In 1964 he gave one of the greatest speeches of the 20th century when, in support of Barry Goldwater’s campaign in in the 1964 presidential election. In the speech he laid out, in a clear and concise manner, what conservatisms represented. Here are a few choice excerpts from that speech, A Time for Choosing, and the video is shown below — it is well worth watching over and over again if you want to better understand Ronald Reagan and his beliefs. His comments are as valid today as they were 49 years ago:

“But I have an uncomfortable feeling that this prosperity isn't something on which we can base our hopes for the future. No nation in history has ever survived a tax burden that reached a third of its national income. Today, 37 cents of every dollar earned in this country is the tax collector's share, and yet our government continues to spend $17 million a day more than the government takes in. We haven't balanced our budget 28 out of the last 34 years. We have raised our debt limit three times in the last twelve months, and now our national debt is one and a half times bigger than all the combined debts of all the nations in the world. We have $15 billion in gold in our treasury—we don't own an ounce. Foreign dollar claims are $27.3 billion, and we have just had announced that the dollar of 1939 will now purchase 45 cents in its total value.

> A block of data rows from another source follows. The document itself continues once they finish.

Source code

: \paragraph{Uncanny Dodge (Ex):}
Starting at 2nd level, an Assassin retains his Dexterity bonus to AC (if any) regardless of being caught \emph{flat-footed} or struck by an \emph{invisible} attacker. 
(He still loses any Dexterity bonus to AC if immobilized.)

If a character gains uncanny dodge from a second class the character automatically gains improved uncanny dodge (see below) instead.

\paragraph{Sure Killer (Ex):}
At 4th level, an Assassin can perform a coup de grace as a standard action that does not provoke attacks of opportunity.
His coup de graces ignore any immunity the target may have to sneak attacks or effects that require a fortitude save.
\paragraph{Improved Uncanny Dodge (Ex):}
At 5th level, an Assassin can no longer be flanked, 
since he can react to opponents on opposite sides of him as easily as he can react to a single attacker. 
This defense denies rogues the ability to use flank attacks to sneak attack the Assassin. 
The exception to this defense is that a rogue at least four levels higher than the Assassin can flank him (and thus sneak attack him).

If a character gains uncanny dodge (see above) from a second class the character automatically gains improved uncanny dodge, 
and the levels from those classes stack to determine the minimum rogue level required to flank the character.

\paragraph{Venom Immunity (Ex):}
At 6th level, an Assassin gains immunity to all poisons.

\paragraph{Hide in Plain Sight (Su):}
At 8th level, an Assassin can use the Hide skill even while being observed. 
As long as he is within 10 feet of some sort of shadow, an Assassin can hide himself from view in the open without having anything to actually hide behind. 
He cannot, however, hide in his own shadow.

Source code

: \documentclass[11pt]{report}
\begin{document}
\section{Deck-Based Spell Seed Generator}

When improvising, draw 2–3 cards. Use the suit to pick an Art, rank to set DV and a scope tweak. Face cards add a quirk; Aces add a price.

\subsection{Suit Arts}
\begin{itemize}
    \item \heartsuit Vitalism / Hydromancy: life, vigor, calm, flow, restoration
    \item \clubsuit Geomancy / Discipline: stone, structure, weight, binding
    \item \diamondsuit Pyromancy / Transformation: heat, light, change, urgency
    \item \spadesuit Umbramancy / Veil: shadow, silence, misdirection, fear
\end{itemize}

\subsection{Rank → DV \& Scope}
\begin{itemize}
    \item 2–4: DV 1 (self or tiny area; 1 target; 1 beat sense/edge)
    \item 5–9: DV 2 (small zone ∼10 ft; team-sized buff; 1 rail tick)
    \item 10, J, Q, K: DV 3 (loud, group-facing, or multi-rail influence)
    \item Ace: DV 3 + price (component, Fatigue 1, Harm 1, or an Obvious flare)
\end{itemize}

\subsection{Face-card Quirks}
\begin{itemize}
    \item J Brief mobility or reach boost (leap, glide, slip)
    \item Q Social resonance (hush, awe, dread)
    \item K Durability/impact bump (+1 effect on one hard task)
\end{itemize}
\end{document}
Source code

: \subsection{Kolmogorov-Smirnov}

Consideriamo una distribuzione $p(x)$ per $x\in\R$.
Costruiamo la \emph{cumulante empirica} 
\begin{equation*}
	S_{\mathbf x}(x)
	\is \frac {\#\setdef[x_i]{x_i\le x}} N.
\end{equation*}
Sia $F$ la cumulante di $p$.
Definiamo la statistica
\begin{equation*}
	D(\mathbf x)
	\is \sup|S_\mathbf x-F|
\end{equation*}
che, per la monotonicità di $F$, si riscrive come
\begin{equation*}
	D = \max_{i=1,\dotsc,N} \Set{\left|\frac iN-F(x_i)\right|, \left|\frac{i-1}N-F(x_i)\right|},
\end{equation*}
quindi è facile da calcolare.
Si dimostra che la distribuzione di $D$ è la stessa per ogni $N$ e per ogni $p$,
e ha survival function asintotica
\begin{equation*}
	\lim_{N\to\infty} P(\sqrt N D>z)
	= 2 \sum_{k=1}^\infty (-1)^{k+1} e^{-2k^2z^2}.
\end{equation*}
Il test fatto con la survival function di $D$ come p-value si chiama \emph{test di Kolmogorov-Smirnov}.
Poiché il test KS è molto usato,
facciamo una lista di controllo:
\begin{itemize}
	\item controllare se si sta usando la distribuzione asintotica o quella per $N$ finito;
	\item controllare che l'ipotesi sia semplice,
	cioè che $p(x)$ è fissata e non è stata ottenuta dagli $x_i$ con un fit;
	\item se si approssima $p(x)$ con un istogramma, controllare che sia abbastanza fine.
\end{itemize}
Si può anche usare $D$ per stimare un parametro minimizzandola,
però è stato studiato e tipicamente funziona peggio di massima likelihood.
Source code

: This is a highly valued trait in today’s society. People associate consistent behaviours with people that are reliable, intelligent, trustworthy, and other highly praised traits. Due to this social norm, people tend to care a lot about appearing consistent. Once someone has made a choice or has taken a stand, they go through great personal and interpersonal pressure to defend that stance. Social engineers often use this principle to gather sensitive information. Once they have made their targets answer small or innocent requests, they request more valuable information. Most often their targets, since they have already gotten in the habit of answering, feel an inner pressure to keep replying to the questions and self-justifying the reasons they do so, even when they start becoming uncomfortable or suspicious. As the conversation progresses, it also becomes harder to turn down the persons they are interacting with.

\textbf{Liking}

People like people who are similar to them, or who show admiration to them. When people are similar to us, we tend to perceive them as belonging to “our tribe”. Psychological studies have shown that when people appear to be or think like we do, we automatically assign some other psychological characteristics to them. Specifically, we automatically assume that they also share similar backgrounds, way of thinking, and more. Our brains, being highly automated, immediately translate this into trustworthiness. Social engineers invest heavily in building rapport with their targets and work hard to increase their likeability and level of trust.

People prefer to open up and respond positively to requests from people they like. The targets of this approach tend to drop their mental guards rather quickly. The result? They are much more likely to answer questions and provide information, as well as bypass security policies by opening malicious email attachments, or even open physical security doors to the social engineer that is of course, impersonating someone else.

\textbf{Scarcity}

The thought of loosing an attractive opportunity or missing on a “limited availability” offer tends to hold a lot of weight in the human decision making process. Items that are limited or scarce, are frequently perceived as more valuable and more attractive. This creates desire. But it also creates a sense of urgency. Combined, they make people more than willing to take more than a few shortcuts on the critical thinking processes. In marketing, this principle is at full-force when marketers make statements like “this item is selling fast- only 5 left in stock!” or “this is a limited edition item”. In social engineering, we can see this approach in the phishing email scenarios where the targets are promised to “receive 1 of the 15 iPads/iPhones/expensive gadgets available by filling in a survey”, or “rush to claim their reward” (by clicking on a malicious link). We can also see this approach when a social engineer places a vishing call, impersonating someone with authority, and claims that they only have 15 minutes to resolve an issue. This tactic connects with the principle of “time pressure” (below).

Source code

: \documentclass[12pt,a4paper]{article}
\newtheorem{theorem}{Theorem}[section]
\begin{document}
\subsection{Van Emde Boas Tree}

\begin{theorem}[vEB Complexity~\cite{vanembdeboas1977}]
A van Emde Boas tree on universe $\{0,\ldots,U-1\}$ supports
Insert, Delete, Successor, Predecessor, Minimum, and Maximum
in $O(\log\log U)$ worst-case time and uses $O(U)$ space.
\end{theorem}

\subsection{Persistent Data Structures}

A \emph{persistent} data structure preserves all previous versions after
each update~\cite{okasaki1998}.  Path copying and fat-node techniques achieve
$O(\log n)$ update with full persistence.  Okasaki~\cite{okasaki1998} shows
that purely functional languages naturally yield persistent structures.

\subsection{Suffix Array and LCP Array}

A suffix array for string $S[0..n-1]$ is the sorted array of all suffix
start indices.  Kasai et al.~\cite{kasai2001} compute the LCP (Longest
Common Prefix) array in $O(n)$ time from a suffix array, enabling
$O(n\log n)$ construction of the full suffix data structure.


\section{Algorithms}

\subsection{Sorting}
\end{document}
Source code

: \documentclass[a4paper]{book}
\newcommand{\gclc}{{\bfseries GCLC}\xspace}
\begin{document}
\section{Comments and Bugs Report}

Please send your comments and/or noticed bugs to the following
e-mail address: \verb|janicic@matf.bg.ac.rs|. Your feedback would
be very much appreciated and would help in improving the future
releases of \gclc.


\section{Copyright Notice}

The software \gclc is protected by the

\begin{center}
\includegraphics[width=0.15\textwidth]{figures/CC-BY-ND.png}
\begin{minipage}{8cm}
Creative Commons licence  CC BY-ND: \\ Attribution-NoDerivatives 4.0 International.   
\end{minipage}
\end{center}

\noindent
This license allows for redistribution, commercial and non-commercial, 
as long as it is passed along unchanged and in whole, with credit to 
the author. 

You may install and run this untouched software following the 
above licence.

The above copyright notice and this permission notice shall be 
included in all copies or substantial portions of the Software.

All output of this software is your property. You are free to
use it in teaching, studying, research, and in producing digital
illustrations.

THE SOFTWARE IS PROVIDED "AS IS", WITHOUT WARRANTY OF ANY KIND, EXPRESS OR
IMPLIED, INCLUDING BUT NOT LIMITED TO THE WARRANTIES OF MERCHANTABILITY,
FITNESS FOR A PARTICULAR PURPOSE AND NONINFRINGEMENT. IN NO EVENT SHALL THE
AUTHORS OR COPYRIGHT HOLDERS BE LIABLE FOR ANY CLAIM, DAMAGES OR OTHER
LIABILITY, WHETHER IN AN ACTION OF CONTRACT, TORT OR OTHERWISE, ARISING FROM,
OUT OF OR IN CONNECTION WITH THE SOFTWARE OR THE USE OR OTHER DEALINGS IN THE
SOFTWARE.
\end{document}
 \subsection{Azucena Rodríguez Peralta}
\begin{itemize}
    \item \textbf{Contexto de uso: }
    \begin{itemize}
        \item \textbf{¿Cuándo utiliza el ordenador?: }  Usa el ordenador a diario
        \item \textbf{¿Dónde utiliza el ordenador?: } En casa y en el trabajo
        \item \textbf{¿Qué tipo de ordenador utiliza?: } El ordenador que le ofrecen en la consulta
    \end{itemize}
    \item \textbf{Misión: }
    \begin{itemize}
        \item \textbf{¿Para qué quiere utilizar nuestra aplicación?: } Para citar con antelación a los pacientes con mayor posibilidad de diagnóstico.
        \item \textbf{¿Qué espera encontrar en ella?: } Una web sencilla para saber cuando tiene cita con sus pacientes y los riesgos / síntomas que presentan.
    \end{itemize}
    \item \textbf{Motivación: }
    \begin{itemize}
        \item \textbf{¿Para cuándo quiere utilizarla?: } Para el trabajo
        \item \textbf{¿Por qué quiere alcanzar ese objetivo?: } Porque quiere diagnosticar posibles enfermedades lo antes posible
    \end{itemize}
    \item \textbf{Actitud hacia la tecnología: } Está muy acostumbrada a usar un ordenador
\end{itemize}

And Senator Clark of Pennsylvania, another articulate spokesman, defines liberalism as "meeting the material needs of the masses through the full power of centralized government." Well, I for one resent it when a representative of the people refers to you and me—the free man and woman of this country—as "the masses." This is a term we haven't applied to ourselves in America. But beyond that, "the full power of centralized government"—this was the very thing the Founding Fathers sought to minimize. They knew that governments don't control things. A government can't control the economy without controlling people. And they know when a government sets out to do that, it must use force and coercion to achieve its purpose. They also knew, those Founding Fathers, that outside of its legitimate functions, government does nothing as well or as economically as the private sector of the economy.

Meanwhile, back in the city, under urban renewal the assault on freedom carries on. Private property rights are so diluted that public interest is almost anything that a few government planners decide it should be. In a program that takes for the needy and gives to the greedy, we see such spectacles as in Cleveland, Ohio, a million-and-a-half-dollar building completed only three years ago must be destroyed to make way for what government officials call a "more compatible use of the land." The President tells us he is now going to start building public housing units in the thousands where heretofore we have only built them in the hundreds. But FHA and the Veterans Administration tell us that they have 120,000 housing units they've taken back through mortgage foreclosures. For three decades, we have sought to solve the problems of unemployment through government planning, and the more the plans fail, the more the planners plan. The latest is the Area Redevelopment Agency. They have just declared Rice County, Kansas, a depressed area. Rice County, Kansas, has two hundred oil wells, and the 14,000 people there have over $30 million on deposit in personal savings in their banks. When the government tells you you're depressed, lie down and be depressed.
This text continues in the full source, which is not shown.